Did this valve clean yesterday. It is the easiest thing in the world! Thanks a million to dsire for posting this!
http://forums.vwvortex.com/zer...80170
You don't even have to remove the engine cover. I sucked in fluid for about 1 second, let engine continue to idle a bit, and then revved and held at 2000 rpm until all white smoke stopped. Then repeated until out of fluid. I changed the oil after letting it run awhile after that. This has to be the easiest way to deal with valve/intake deposits plus you can do it really easily right before you change the oil.
Cost:
1) hose - 1/4" ID x 1/2" ODiameter x 24" $1.99 at autozone
2) Basketball needles $1.99 for 3 
3) 1 bottle lubro-moly valve cleaner (ventil saubber) $6.38 at IPD volvo parts place, or buy here:
http://www.worldimpex.com/part....html


----------



## rippie74 (Sep 26, 2007)

*Re: dsire's DIY valve cleaning method is Brilliant!! (saaber2)*

How many miles does your car have on it?


----------



## saaber2 (Jul 15, 2008)

*Re: dsire's DIY valve cleaning method is Brilliant!! (rippie74)*

I've got 9000 miles. RS-RL1's post showed that buildup on the valves can happen in as little as 800 miles (on the RS4 engine anyway) and that is even with the RS4's efficient oil seperator for the pcv system.
http://www.bobistheoilguy.com/...25647
Also we know from pics like this from vwtechhouston on an EOS at 22k miles, it can build up fast in our engines. My thinking is do it every 5000 miles, just before oil change. I think it is sort of like fuel injector cleaner, used every once and a while it can be cheap preventive maintenance.
Also photos like the one below scream for an effective pcv solution that eliminates return to the engine (I mean eliminates return both through intake or pre-turbo)

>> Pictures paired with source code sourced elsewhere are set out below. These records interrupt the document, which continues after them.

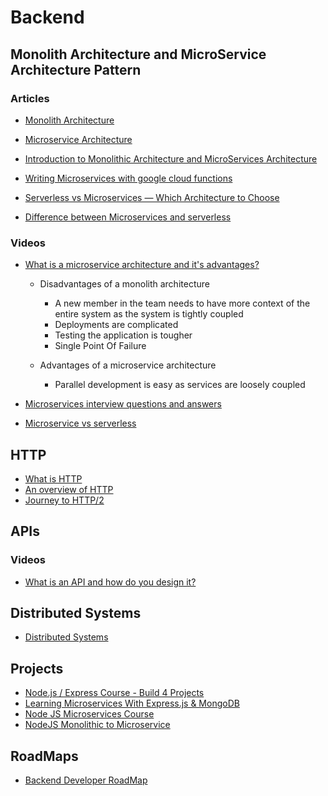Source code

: # Backend

## Monolith Architecture and MicroService Architecture Pattern

### Articles 

- [Monolith Architecture](https://microservices.io/patterns/monolithic.html)
- [Microservice Architecture](https://microservices.io/patterns/microservices.html)
- [Introduction to Monolithic Architecture and MicroServices Architecture](https://medium.com/koderlabs/introduction-to-monolithic-architecture-and-microservices-architecture-b211a5955c63)

- [Writing Microservices with google cloud functions](https://medium.com/billie-finanzratgeber/writing-microservices-with-google-cloud-functions-231205d1a94)
- [Serverless vs Microservices — Which Architecture to Choose](https://www.techmagic.co/blog/serverless-vs-microservices-which-architecture-to-choose/)
- [Difference between Microservices and serverless](https://www.geeksforgeeks.org/difference-between-microservices-and-serverless/)

### Videos

- [What is a microservice architecture and it's advantages?](https://www.youtube.com/watch?v=qYhRvH9tJKw)

    - Disadvantages of a monolith architecture 
        - A new member in the team needs to have more context of the entire system as the system is tightly coupled
        - Deployments are complicated
        - Testing the application is tougher
        - Single Point Of Failure

    - Advantages of a microservice architecture
        - Parallel development is easy as services are loosely coupled

- [Microservices interview questions and answers](https://www.youtube.com/watch?v=G0waumbpK48)
- [Microservice vs serverless](https://www.youtube.com/watch?v=xQtyEK5yZFQ)

## HTTP

- [What is HTTP](https://www.cloudflare.com/en-gb/learning/ddos/glossary/hypertext-transfer-protocol-http/)
- [An overview of HTTP](https://developer.mozilla.org/en-US/docs/Web/HTTP/Overview)
- [Journey to HTTP/2](https://kamranahmed.info/blog/2016/08/13/http-in-depth)

## APIs

### Videos

- [What is an API and how do you design it?](https://www.youtube.com/watch?v=_YlYuNMTCc8)



## Distributed Systems

- [Distributed Systems](https://www.youtube.com/watch?v=cQP8WApzIQQ&list=PLrw6a1wE39_tb2fErI4-WkMbsvGQk9_UB)


## Projects 

- [Node.js / Express Course - Build 4 Projects](https://www.youtube.com/watch?v=qwfE7fSVaZM)
- [Learning Microservices With Express.js & MongoDB](https://www.youtube.com/watch?v=gF8IYisXByw&list=PLDmvslp_VR0xZGhJHMjy5dozCDJYZK6W-)
- [Node JS Microservices Course](https://www.youtube.com/watch?v=UxoklNY7L30&list=PLIGDNOJWiL182j1bD_nQm-SxARR5s977O&index=1)
- [NodeJS Monolithic to Microservice](https://www.youtube.com/watch?v=EXDkgjU8DDU)

## RoadMaps

- [Backend Developer RoadMap](https://roadmap.sh/backend)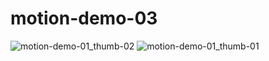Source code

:# motion-demo-03
![motion-demo-01_thumb-02](https://github.com/user-attachments/assets/d594dbc2-4f1b-4124-8f06-e80f67d2d4c3)
![motion-demo-01_thumb-01](https://github.com/user-attachments/assets/54a2943f-8f98-4ea3-93d5-8f581503c8f1)

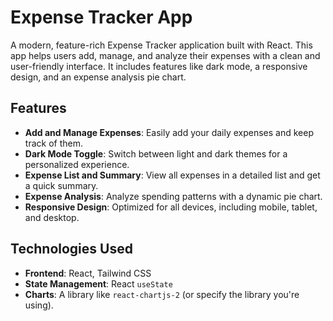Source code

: # Expense Tracker App

A modern, feature-rich Expense Tracker application built with React. This app helps users add, manage, and analyze their expenses with a clean and user-friendly interface. It includes features like dark mode, a responsive design, and an expense analysis pie chart.

## Features
- **Add and Manage Expenses**: Easily add your daily expenses and keep track of them.
- **Dark Mode Toggle**: Switch between light and dark themes for a personalized experience.
- **Expense List and Summary**: View all expenses in a detailed list and get a quick summary.
- **Expense Analysis**: Analyze spending patterns with a dynamic pie chart.
- **Responsive Design**: Optimized for all devices, including mobile, tablet, and desktop.

## Technologies Used
- **Frontend**: React, Tailwind CSS
- **State Management**: React `useState`
- **Charts**: A library like `react-chartjs-2` (or specify the library you're using).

_Modified by saaber2 at 2:44 PM 2-19-2009_


----------



## dubsker (Jan 8, 2006)

*FV-QR*

using fuel injector cleaner through the intake manifold right? 
what other products out there can be fed through the intake manifold?
also did you feel any difference in the smoothness of the motor? preferably at idle?


----------



## saaber2 (Jul 15, 2008)

*Re: FV-QR (dubsker)*

It's funny you ask that because the first thing I tried was spraying throttle body/air intake cleaner just downstream of the MAF sensor. My thinking was that using the valve sauber, via dsire's method, would clean the intake and valves, but what would clean everything upstream of that? 
In other words, what would clean the contaminates that came from the pcv pipe on the back of the intake to the turbo (does that make any sense?) such as the turbo itself, intercooler, pipes to intercooler, etc. I have used this method very successfully on saab turbos for years.
After two sprays of air intake cleaner downstream of the MAF (maybe 1/4-1/3 of a can each) and subsequent running at 2000 or so rpm, the idle smoothed out quite a bit and starting improved a lot. The one thing I didn't like though is you are basically "drowning" the engine in the stuff and then asking it to start, which doesn't sound real great when it is trying to burn all that solvent off. So I said that was enough for the "upstream" treatment and did dsire's valve cleaner method for the manifold and valves.
The dsire method further smoothed out idle just a tiny bit I think (maybe just in my mind ha ha) and also starting a bit. It really wasn't a fair test of the valve sauber because probably some of the cleaning work had already been done by the air intake cleaner.
What impressed me the most is how incredibly simple and fast dsire's method is. Plus the car is already running when you do it so that it is easy for the car to digest the stuff vs. starting with it in the intake like the spray throttle body/air intake cleaner.
I think next time I will do just the dsire method as I didn't like the rough start required when starting the car with the air intake cleaner in there.


----------



## dubsker (Jan 8, 2006)

*FV-QR*

so we can run:
water
seafoam
lubromoly valve cleaner
what else? can we run those techron bottles through the manifold too?


----------



## saaber2 (Jul 15, 2008)

*Re: FV-QR (dubsker)*

I ran the C-R-C throttle body/air intake cleaner like you find at schucks, autozone, etc. I have seen that stuff directly dissolve old carbon deposits on throttle body plates so it is pretty effective (basically it is just milder carb cleaner probably). The ones you mentioned will probably vary in how agressively they clean carbon. I would love to find a mechanic with a flexible borescope/videoscope and take some before and after shots. Would be easy to do but hard to find someone with the borescope.


----------



## dubsker (Jan 8, 2006)

*FV-QR*

i wonder if carb cleaner would combust prematurely blowing something up, since seafoam and water are pretty inert, they wont blow up inside the manifold, but carb cleaner might.


----------



## RABIDRABBIT1983 (May 13, 2003)

*Re: FV-QR (dubsker)*

this still seems like a caveman approach......
When we do induction services at the dealer bg44K or a MOC iduction cleaner is put into a can that gets pressurized via the shop compressor and a beautifull fine mist gets misted into the intake pre TB.....
Im not to fond of the pure liquid approach you guys are using. The mist is not only more effective but safer.


----------



## dubsker (Jan 8, 2006)

*Re: FV-QR (RABIDRABBIT1983)*


_Quote, originally posted by *RABIDRABBIT1983* »_this still seems like a caveman approach......
When we do induction services at the dealer bg44K or a MOC iduction cleaner is put into a can that gets pressurized via the shop compressor and a beautifull fine mist gets misted into the intake pre TB.....
Im not to fond of the pure liquid approach you guys are using. The mist is not only more effective but safer. 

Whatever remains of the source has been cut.